Rama menoleh ke arahku dan mengerang. "Bukan dia pelakunya!"
Seisi ruangan memekik tertahan.
Aku mendelik dan mendesah.
"Gak pa-pa," anak STM itu menyela. "Pelakunya memang bukan gua. Tapi gua salah satu dari mereka."
Rama menggeleng, dan mengangkat kedua tangannya.
Seisi ruangan sekarang menatapku menuntut keputusan.
"Siapa nama lu?" Aku bertanya pada anak STM tadi.
"Sigit, Kak! Sigit Atmaja," jawabnya.
"Rawat lukanya!" Aku memerintahkan.
Vera Julia membeliak sebal mendengar keputusanku.
"Suruh dia bawa anak-anak yang ngeroyok Rama sebagai tes. Kalo dia bawa anak-anak itu ke hadapan kita, dia resmi jadi anggota!" Aku memutuskan.
Tak seorang pun berani membantah sekarang.
Mereka semua kembali ke bangkunya masing-masing dan melanjutkan pembicaraan.
"Berapa dana pendaftaran buat jadi anggota?" Salah satu anggota klub motor bertanya.
Semua orang serentak menoleh pada pria itu.
Aku menatap Komeng selaku ketuanya untuk melihat responnya.
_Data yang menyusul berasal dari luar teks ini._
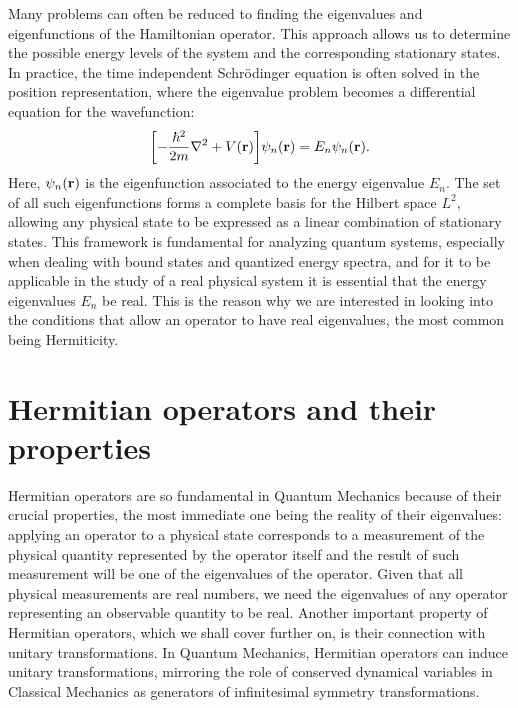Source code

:             Many problems can often be reduced to finding the eigenvalues and eigenfunctions of the Hamiltonian operator. This approach allows us to determine the possible energy levels of the system and the corresponding stationary states. In practice, the time independent Schr\"odinger equation is often solved in the position representation, where the eigenvalue problem becomes a differential equation for the wavefunction:
            \begin{equation}
                \label{eq:schrodinger-position}
                \bqty{-\frac{\hbar^2}{2m}\laplacian + V\pqty{\vb{r}}}\psi_n(\vb{r}) = E_n\psi_n(\vb{r})
                \myperiod
            \end{equation}
            Here, $\psi_n\pqty{\vb{r}}$ is the eigenfunction associated to the energy eigenvalue $E_n$. The set of all such eigenfunctions forms a complete basis for the Hilbert space $L^2$, allowing any physical state to be expressed as a linear combination of stationary states. This framework is fundamental for analyzing quantum systems, especially when dealing with bound states and quantized energy spectra, and for it to be applicable in the study of a real physical system it is essential that the energy eigenvalues $E_n$ be real. This is the reason why we are interested in looking into the conditions that allow an operator to have real eigenvalues, the most common being Hermiticity.

    \section{Hermitian operators and their properties}\label{s:hermitian-operators}
        Hermitian operators are so fundamental in Quantum Mechanics because of their crucial properties, the most immediate one being the reality of their eigenvalues: applying an operator to a physical state corresponds to a measurement of the physical quantity represented by the operator itself and the result of such measurement will be one of the eigenvalues of the operator. Given that all physical measurements are real numbers, we need the eigenvalues of any operator representing an observable quantity to be real. Another important property of Hermitian operators, which we shall cover further on, is their connection with unitary transformations. In Quantum Mechanics, Hermitian operators can induce unitary transformations, mirroring the role of conserved dynamical variables in Classical Mechanics as generators of infinitesimal symmetry transformations.
        

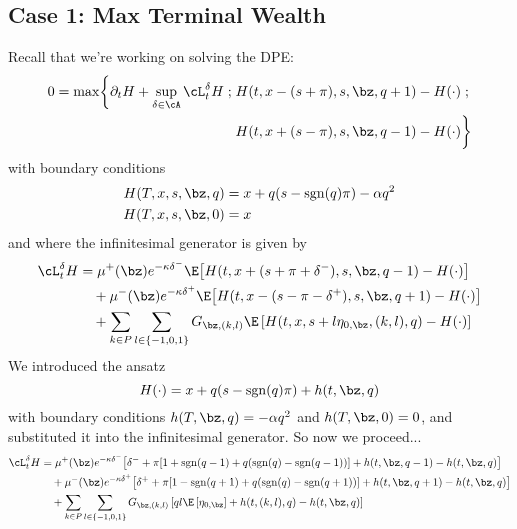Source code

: \documentclass[12pt]{article}
\begin{document}
\subsection*{Case 1: Max Terminal Wealth}
Recall that we're working on solving the DPE:
\begin{equation}
\label{eq:DPEmaxprofit}
\begin{split}
0 = \max \biggl\lbrace \partial_t H + \sup \limits_{\delta \in \cA} \cL^{\delta}_t H \; ; \; & H(t,x-(s+\pi), s, \bz, q+1) - H(\cdot) \; ; \\
&  H(t,x+(s-\pi), s, \bz, q-1) - H(\cdot) \biggr\rbrace
\end{split}
\end{equation}
with boundary conditions
\begin{subequations}
\begin{align}
H(T, x, s, \bz, q) & = x + q(s - \mathrm{sgn}(q)\pi) - \alpha q^2 \\
H(T, x, s, \bz, 0) & = x
\end{align}
\end{subequations}
and where the infinitesimal generator is given by
\begin{equation}
\label{eq:infgen}
\begin{split}
\cL^{\delta}_t H & = \mu^+(\bz) e^{ -\kappa \delta^{-}} \E \bigl[ H(t,x+(s+\pi+\delta^-),s,\bz,q-1) - H(\cdot) \bigr] \\
& \quad + \mu^-(\bz) e^{ -\kappa \delta^{+}} \E \bigl[ H(t,x-(s-\pi-\delta^+),s,\bz,q+1) - H(\cdot) \bigr] \\
& \quad + \sum_{k\in P} \sum_{l \in \{-1,0,1\}} G_{\bz,(k,l)} \E \left[ H(t,x,s+l\eta_{0,\bz},(k,l),q) - H(\cdot) \right] 
\end{split}
\end{equation}
We introduced the ansatz
\begin{equation}
\label{eq:ansatzHcase1}
H(\cdot) = x + q(s - \mathrm{sgn}(q)\pi) + h(t,\bz,q)
\end{equation} 
with boundary conditions $h(T, \bz, q)  = - \alpha q^2$ and $h(T, \bz, 0)  = 0$, and substituted it into the infinitesimal generator. So now we proceed...
\begin{align*}
\cL^{\delta}_t H & = \mu^+(\bz) e^{ -\kappa \delta^{-}} \bigl[ \delta^- + \pi [ 1 + \mathrm{sgn}(q-1) + q(\mathrm{sgn}(q) - \mathrm{sgn}(q-1) ) ] + h(t,\bz,q-1) - h(t,\bz,q) \bigr] \\
& \quad + \mu^-(\bz) e^{ -\kappa \delta^{+}} \bigl[ \delta^+ + \pi [ 1 - \mathrm{sgn}(q+1) + q(\mathrm{sgn}(q) - \mathrm{sgn}(q+1) ) ] + h(t,\bz,q+1) - h(t,\bz,q) \bigr] \\
& \quad + \sum_{k\in P} \sum_{l \in \{-1,0,1\}} G_{\bz,(k,l)} \left[ ql \E \left[ \eta_{0,\bz} \right] + h(t,(k,l),q) - h(t,\bz,q) \right] 
\end{align*}
\end{document}

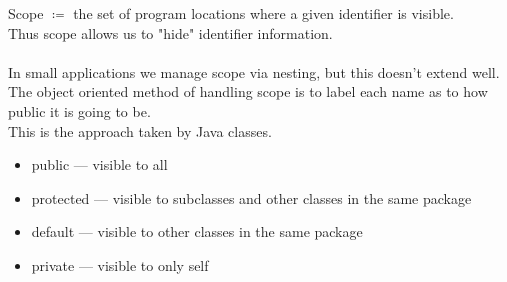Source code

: \documentclass[../../lecture_notes.tex]{subfiles}
\begin{document}
Scope $\coloneqq$ the set of program locations where a given identifier is visible.\\
Thus scope allows us to "hide" identifier information.\\
\\
In small applications we manage scope via nesting, but this doesn’t extend well.\\
The object oriented method of handling scope is to label each name as to how public it is going to be.\\
	This is the approach taken by Java classes. \begin{itemize} [itemsep=0mm]
		\item public — visible to all
		\item protected — visible to subclasses and other classes in the same package
		\item default — visible to other classes in the same package
		\item private — visible to only self
	\end{itemize}
\end{document}
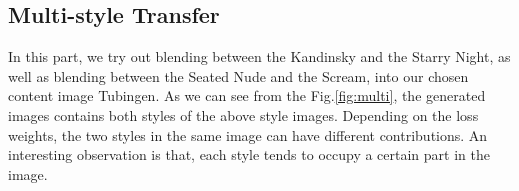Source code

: \documentclass[runningheads]{llncs}
\begin{document}
\subsection{Multi-style Transfer}
In this part, we try out blending between the Kandinsky and the Starry Night, as well as blending between the Seated Nude and the Scream, into our chosen content image Tubingen. As we can see from the Fig.\ref{fig:multi}, the generated images contains both styles of the above style images. Depending on the loss weights, the two styles in the same image can have different contributions. An interesting observation is that, each style tends to occupy a certain part in the image.
\begin{figure}[h!]
\centering
{}
\end{figure}
\end{document}
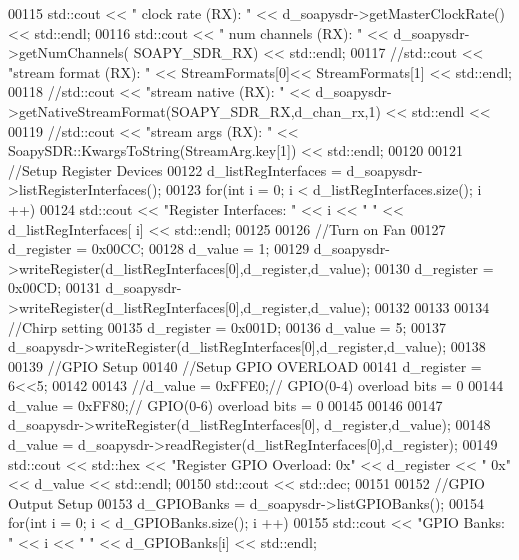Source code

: \begin{DoxyCode}
00115       std::cout << \textcolor{stringliteral}{" clock rate (RX): "} << d_soapysdr->getMasterClockRate() << std::endl;
00116       std::cout << \textcolor{stringliteral}{" num channels (RX): "} << d_soapysdr->getNumChannels(
      SOAPY_SDR_RX) << std::endl;
00117       \textcolor{comment}{//std::cout << "stream format (RX): " << StreamFormats[0]<< StreamFormats[1] << std::endl;}
00118       \textcolor{comment}{//std::cout << "stream native (RX): " << d\_soapysdr->getNativeStreamFormat(SOAPY\_SDR\_RX,d\_chan\_rx,1)
       << std::endl <<}
00119       \textcolor{comment}{//std::cout << "stream args (RX): " << SoapySDR::KwargsToString(StreamArg.key[1]) << std::endl;}
00120 
00121       \textcolor{comment}{//Setup Register Devices}
00122       d_listRegInterfaces = d_soapysdr->listRegisterInterfaces();
00123       \textcolor{keywordflow}{for}(\textcolor{keywordtype}{int} i = 0; i < d_listRegInterfaces.size(); i ++)
00124         std::cout << \textcolor{stringliteral}{"Register Interfaces: "} << i << \textcolor{stringliteral}{" "} << d_listRegInterfaces[
      i] << std::endl;
00125 
00126       \textcolor{comment}{//Turn on Fan}
00127       d_register = 0x00CC;
00128       d_value = 1;
00129       d_soapysdr->writeRegister(d_listRegInterfaces[0],d_register,d_value);
00130       d_register = 0x00CD;
00131       d_soapysdr->writeRegister(d_listRegInterfaces[0],d_register,d_value);
00132 
00133 
00134       \textcolor{comment}{//Chirp setting}
00135       d_register = 0x001D;
00136       d_value = 5;
00137       d_soapysdr->writeRegister(d_listRegInterfaces[0],d_register,d_value);
00138 
00139       \textcolor{comment}{//GPIO Setup}
00140       \textcolor{comment}{//Setup GPIO OVERLOAD}
00141       d_register = 6<<5;
00142 
00143       \textcolor{comment}{//d\_value = 0xFFE0;// GPIO(0-4) overload bits = 0}
00144       d_value = 0xFF80;\textcolor{comment}{// GPIO(0-6) overload bits = 0}
00145 
00146 
00147       d_soapysdr->writeRegister(d_listRegInterfaces[0], d_register,d_value);
00148       d_value = d_soapysdr->readRegister(d_listRegInterfaces[0],d_register);
00149       std::cout << std::hex << \textcolor{stringliteral}{"Register GPIO Overload: 0x"}  << d_register << \textcolor{stringliteral}{" 0x"}  <<  
      d_value << std::endl;
00150       std::cout << std::dec;
00151 
00152       \textcolor{comment}{//GPIO Output Setup}
00153       d_GPIOBanks = d_soapysdr->listGPIOBanks();
00154       \textcolor{keywordflow}{for}(\textcolor{keywordtype}{int} i = 0; i < d_GPIOBanks.size(); i ++)
00155         std::cout << \textcolor{stringliteral}{"GPIO Banks: "} << i << \textcolor{stringliteral}{" "} << d_GPIOBanks[i] << std::endl;

\end{DoxyCode}
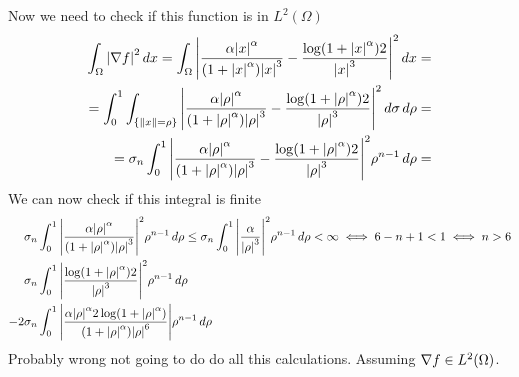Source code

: Now we need to check if this function is in \(L^2(\Omega)\)
\[
    \begin{split}
        \int_\Omega \abs{\nabla f}^2 \, dx = \int_\Omega \abs{\frac{\alpha\abs{x}^{\alpha}}{(1 + \abs{x}^\alpha)\abs{x}^3} - \frac{\log(1 + \abs{x}^\alpha)2}{\abs{x}^3}}^2 \, dx = \\
        = \int_0^1 \int_{\left\{\norm{x} = \rho\right\}} \abs{\frac{\alpha\abs{\rho}^{\alpha}}{(1 + \abs{\rho}^\alpha)\abs{\rho}^3} - \frac{\log(1 + \abs{\rho}^\alpha)2}{\abs{\rho}^3}}^2 \, d\sigma \, d\rho =\\
        =\sigma_n \int_0^1 \abs{\frac{\alpha\abs{\rho}^{\alpha}}{(1 + \abs{\rho}^\alpha)\abs{\rho}^3} - \frac{\log(1 + \abs{\rho}^\alpha)2}{\abs{\rho}^3}}^2 \rho^{n-1} \, d\rho = \\
    \end{split}
\]
We can now check if this integral is finite
\begin{align*}
    \sigma_n &\int_0^1 \abs{\frac{\alpha\abs{\rho}^{\alpha}}{(1 + \abs{\rho}^\alpha)\abs{\rho}^3}}^2 \rho^{n-1} \, d\rho \leq \sigma_n \int_0^1 \abs{\frac{\alpha}{\abs{\rho}^3}}^2 \rho^{n-1} \, d\rho < \infty \iff 6 - n +1 < 1 \iff n > 6  \\
    \sigma_n &\int_0^1 \abs{\frac{\log(1 + \abs{\rho}^\alpha)2}{\abs{\rho}^3}}^2 \rho^{n-1} \, d\rho \\
    -2\sigma_n &\int_0^1 \abs{\frac{\alpha\abs{\rho}^{\alpha}2\log(1 + \abs{\rho}^\alpha)}{(1 + \abs{\rho}^\alpha)\abs{\rho}^6}} \rho^{n-1} \, d\rho
\end{align*}
Probably wrong not going to do do all this calculations. Assuming \(\nabla f \in L^2(\Omega)\).


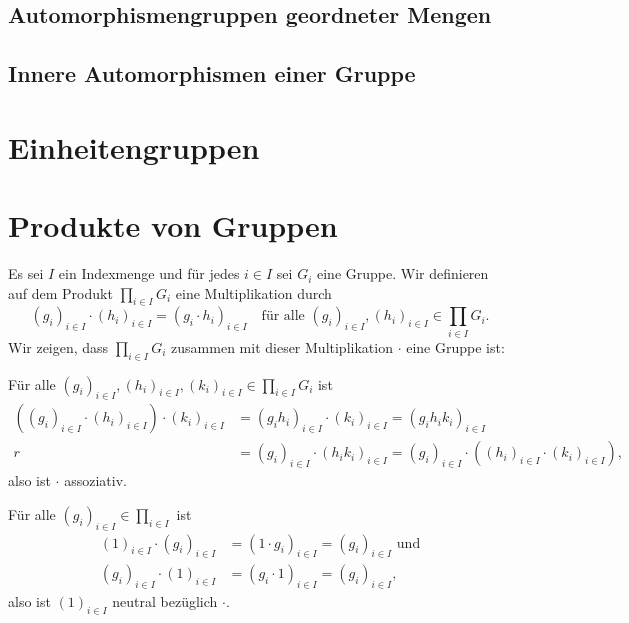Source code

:\subsection{Automorphismengruppen geordneter Mengen}


\subsection{Innere Automorphismen einer Gruppe}





\section{Einheitengruppen}





\section{Produkte von Gruppen}\label{sec: product of groups}

Es sei $I$ ein Indexmenge und für jedes $i \in I$ sei $G_i$ eine Gruppe. Wir definieren auf dem Produkt $\prod_{i \in I} G_i$ eine Multiplikation durch
\[
 (g_i)_{i \in I} \cdot (h_i)_{i \in I}
 = (g_i \cdot h_i)_{i \in I}
 \quad
 \text{für alle $(g_i)_{i \in I}, (h_i)_{i \in I} \in \prod_{i \in I} G_i$}.
\]
Wir zeigen, dass $\prod_{i \in I} G_i$ zusammen mit dieser Multiplikation $\cdot$ eine Gruppe ist:

Für alle $(g_i)_{i \in I}, (h_i)_{i \in I}, (k_i)_{i \in I} \in \prod_{i \in I} G_i$ ist
\begin{align*}
 ( (g_i)_{i \in I} \cdot (h_i)_{i \in I} ) \cdot (k_i)_{i \in I}
 &= (g_i h_i)_{i \in I} \cdot (k_i)_{i \in I}
 = (g_i h_i k_i)_{i \in I} \\r
 &= (g_i)_{i \in I} \cdot (h_i k_i)_{i \in I}
 = (g_i)_{i \in I} \cdot ( (h_i)_{i \in I} \cdot (k_i)_{i \in I} ),
\end{align*}
also ist $\cdot$ assoziativ.

Für alle $(g_i)_{i \in I} \in \prod_{i \in I}$ ist
\begin{align*}
 (1)_{i \in I} \cdot (g_i)_{i \in I}
 &= (1 \cdot g_i)_{i \in I}
 = (g_i)_{i \in I}
 \text{ und} \\
 (g_i)_{i \in I} \cdot (1)_{i \in I}
 &= (g_i \cdot 1)_{i \in I}
 = (g_i)_{i \in I},
\end{align*}
also ist $(1)_{i \in I}$ neutral bezüglich $\cdot$.

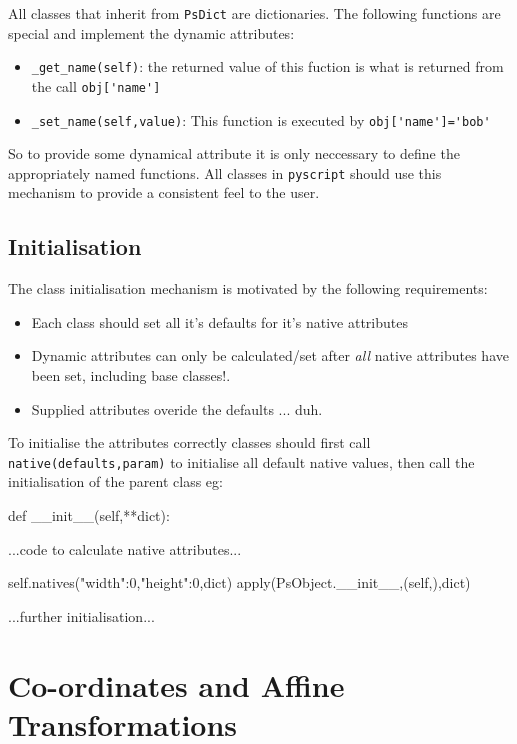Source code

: \documentclass[a4paper]{book}
\begin{document}
All classes that inherit from \Verb|PsDict| are dictionaries. 
The following functions are special and implement the dynamic attributes:
\begin{itemize}
\item \Verb|_get_name(self)|: the returned value of this fuction is what is
  returned from the call \Verb|obj['name']|
\item \Verb|_set_name(self,value)|: This function is executed by
  \Verb|obj['name']='bob'|

\end{itemize}
So to provide some dynamical attribute it is only neccessary to define 
the appropriately named functions. All classes in \Verb|pyscript|
should use this mechanism to provide a consistent feel to the user.

\subsection{Initialisation}
\label{sec:initialisation}

The class initialisation mechanism is motivated by the following
requirements:

\begin{itemize}
\item Each class should set all it's defaults for it's native attributes
\item Dynamic attributes can only be calculated/set after \emph{all} native
  attributes have been set, including base classes!.
\item Supplied attributes overide the defaults ... duh.
\end{itemize}

To initialise the attributes correctly classes should first call
\Verb|native(defaults,param)| to initialise all default native values, then
call the initialisation of the parent class eg:
\begin{python}
def __init__(self,**dict):
   
   ...code to calculate native attributes...

   self.natives({"width":0,"height":0},dict)
   apply(PsObject.__init__,(self,),dict)

   ...further initialisation...
\end{python}



\section{Co-ordinates and Affine Transformations}
\label{sec:co-ordinates-affine}
\end{document}
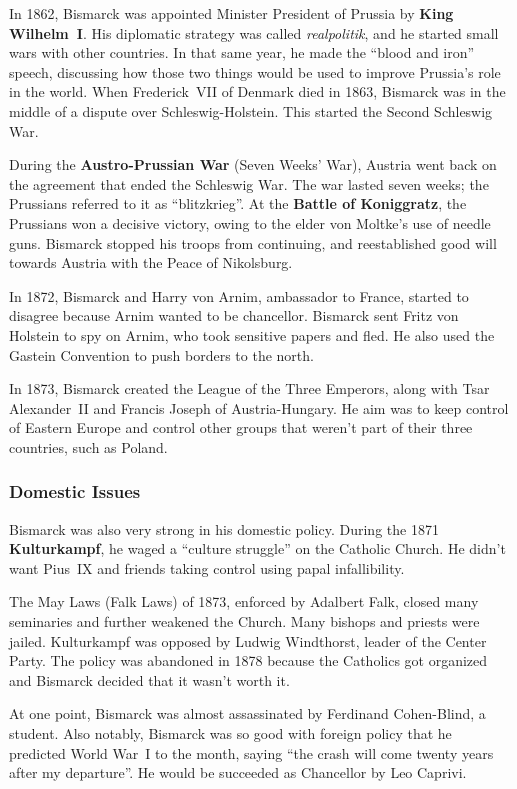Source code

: In 1862, Bismarck was appointed Minister President of Prussia by \textbf{King Wilhelm~I}.
His diplomatic strategy was called \textit{realpolitik}, and he started small wars with other countries.
In that same year, he made the ``blood and iron'' speech,
discussing how those two things would be used to improve Prussia's role in the world.
When Frederick~VII of Denmark died in 1863, Bismarck was in the middle of a dispute over Schleswig-Holstein.
This started the Second Schleswig War.

During the \textbf{Austro-Prussian War} (Seven Weeks' War),
Austria went back on the agreement that ended the Schleswig War.
The war lasted seven weeks; the Prussians referred to it as ``blitzkrieg''.
At the \textbf{Battle of Koniggratz}, the Prussians won a decisive victory,
owing to the elder von Moltke's use of needle guns.
Bismarck stopped his troops from continuing,
and reestablished good will towards Austria with the Peace of Nikolsburg.

In 1872, Bismarck and Harry von Arnim, ambassador to France, started to disagree because Arnim wanted to be chancellor.
Bismarck sent Fritz von Holstein to spy on Arnim, who took sensitive papers and fled.
He also used the Gastein Convention to push borders to the north.

In 1873, Bismarck created the League of the Three Emperors,
along with Tsar Alexander~II and Francis Joseph of Austria-Hungary.
He aim was to keep control of Eastern Europe and control other groups that weren't part of their three countries,
such as Poland.

\subsubsection*{Domestic Issues}

Bismarck was also very strong in his domestic policy.
During the 1871 \textbf{Kulturkampf}, he waged a ``culture struggle'' on the Catholic Church.
He didn't want Pius~IX and friends taking control using papal infallibility.

The May Laws (Falk Laws) of 1873, enforced by Adalbert Falk, closed many seminaries and further weakened the Church.
Many bishops and priests were jailed.
Kulturkampf was opposed by Ludwig Windthorst, leader of the Center Party.
The policy was abandoned in 1878 because the Catholics got organized and Bismarck decided that it wasn't worth it.

At one point, Bismarck was almost assassinated by Ferdinand Cohen-Blind, a student.
Also notably, Bismarck was so good with foreign policy that he predicted World War~I to the month,
saying ``the crash will come twenty years after my departure''.
He would be succeeded as Chancellor by Leo Caprivi.

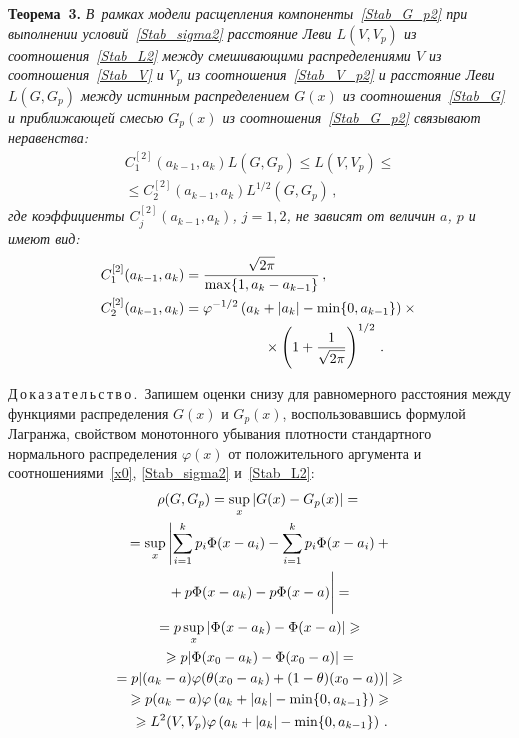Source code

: \begin{multicols}{2}
\noindent
\textbf{Теорема~3.}
\textit{В~рамках модели расщепления
компоненты~\eqref{Stab_G_p2} при выполнении
условий~\eqref{Stab_sigma2} расстояние Леви $L(V,V_p)$
из соотношения~\eqref{Stab_L2} между смешивающими
распределениями $V$ из соотношения~\eqref{Stab_V} и $V_p$ из
соотношения~\eqref{Stab_V_p2} и расстояние Леви $L(G,G_p)$ между
истинным распределением $G(x)$ из соотношения~\eqref{Stab_G} и
приближающей смесью $G_p(x)$ из соотношения~\eqref{Stab_G_p2}
связывают неравенства:}
\begin{multline*}
C_1^{[2]}(a_{k-1},a_k)L(G,G_p)\leqslant
L(V,V_p)\leqslant{}\\
{}\leqslant
 C_2^{[2]}(a_{k-1},a_k)L^{1/2}(G,G_p)\,,
\end{multline*}
\textit{где коэффициенты $C_j^{[2]}(a_{k-1},a_k)$, $j=1,2$, не зависят
от величин $a$, $p$ и имеют вид:}
\begin{align}
\label{Stab_C21}
C_1^{[2]}(a_{k-1},a_k)&=\fr{\sqrt{2\pi}}{\max\{1,a_k-a_{k-1}\}}\,,\\
\label{Stab_C22}
C_2^{[2]}(a_{k-1},a_k)&=\varphi^{-1/2}
\left(a_k+|a_k|-\min\{0,a_{k-1}\}\right)\times{}\notag\\
&\hspace*{20mm}{}\times \left(1+\fr{1}{\sqrt{2\pi}}\right)^{1/2}\,.
\end{align}


\medskip

\noindent
Д\,о\,к\,а\,з\,а\,т\,е\,л\,ь\,с\,т\,в\,о\,.\ 
Запишем оценки снизу для равномерного расстояния между функциями
распределения $G(x)$ и $G_p(x)$, воспользовавшись формулой
Лагранжа, свойством монотонного убывания плотности стандартного
нормального распределения $\varphi(x)$ от положительного аргумента и
соотношениями~\eqref{x0}, \eqref{Stab_sigma2} и~\eqref{Stab_L2}:
\begin{multline*}
\rho(G,G_p)=\sup\limits_x|G(x)-G_p(x)|={}\\
{}=\sup\limits_x\left|\sum\limits_{i=1}^k
p_i\Phi(x-a_i)-\sum\limits_{i=1}^k
p_i\Phi(x-a_i)+{}\right.\\
\left.{}+p\Phi(x-a_k)-p\Phi(x-a)
\vphantom{\sum\limits_{i=1}^k}\right|={}\\
{}=p\sup\limits_x|\Phi(x-a_k)-\Phi(x-a)|\geqslant{}\\
{}\geqslant
p|\Phi(x_0-a_k)-\Phi(x_0-a)|={}\\
{}=p|(a_k-a)\varphi(\theta(x_0-a_k)+(1-\theta)(x_0-a))|\geqslant{}\\
{}\geqslant p(a_k-a)\varphi\left(a_k+|a_k|-\min\{0,a_{k-1}\}\right)\geqslant{}\\
{}\geqslant
L^2(V,V_p)\varphi\left(a_k+|a_k|-\min\{0,a_{k-1}\}\right)\,.
\end{multline*}


\end{multicols}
Komeng hanya mengedikkan bahu.
"Item!" Aku menginstruksikan Mat Item untuk menjelaskannya.
"Pendaftaran awal lima ratus ribu," jelas Mat Item. "Uang kas seratus ribu per bulan. Uang pendaftaran itu buat biaya seragam sama kartu anggota. Selebihnya buat obat-obatan sama perawatan basecamp, termasuk uang kas bulanan. Kemungkinan dipungut biaya patungan tidak terduga sewaktu-waktu!"
"Kita semua mau daftar!" pungkas Komeng mewakili semua.
Semua anggota klub motor itu mengacungkan ibu jarinya secara serempak.
Mat Item menyeringai lagi ke arahku.
Aku hanya mengangkat bahu. "Silahkan mendaftar pada Mat Item dan Vera Julia!" Aku memberitahu. "Untuk para jawara, mohon ikut saya ke ruang ketua!"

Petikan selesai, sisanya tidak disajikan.